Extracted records
--- START ---

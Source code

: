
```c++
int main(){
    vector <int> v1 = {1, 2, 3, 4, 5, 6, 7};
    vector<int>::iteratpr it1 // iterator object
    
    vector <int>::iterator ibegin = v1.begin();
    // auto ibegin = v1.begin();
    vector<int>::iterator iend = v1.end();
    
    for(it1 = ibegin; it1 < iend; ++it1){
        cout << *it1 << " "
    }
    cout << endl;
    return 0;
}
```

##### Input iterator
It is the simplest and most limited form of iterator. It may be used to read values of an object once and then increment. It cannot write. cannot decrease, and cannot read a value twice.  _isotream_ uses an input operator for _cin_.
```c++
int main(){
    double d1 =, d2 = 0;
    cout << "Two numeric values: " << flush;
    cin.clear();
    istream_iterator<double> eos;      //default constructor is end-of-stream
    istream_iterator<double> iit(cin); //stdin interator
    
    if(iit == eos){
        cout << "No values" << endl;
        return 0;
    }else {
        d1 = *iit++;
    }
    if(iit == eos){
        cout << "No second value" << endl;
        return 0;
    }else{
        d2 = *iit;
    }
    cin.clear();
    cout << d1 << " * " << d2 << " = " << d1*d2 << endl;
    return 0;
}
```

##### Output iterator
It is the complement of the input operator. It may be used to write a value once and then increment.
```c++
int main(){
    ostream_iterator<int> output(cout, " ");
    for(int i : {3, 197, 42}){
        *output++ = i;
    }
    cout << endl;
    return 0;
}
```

--- END ---

**DESCRIPTION OF THE TASK**
In the records, how many lines hold the word "write"? Answer with the number and no other words.

**THE ANSWER**
2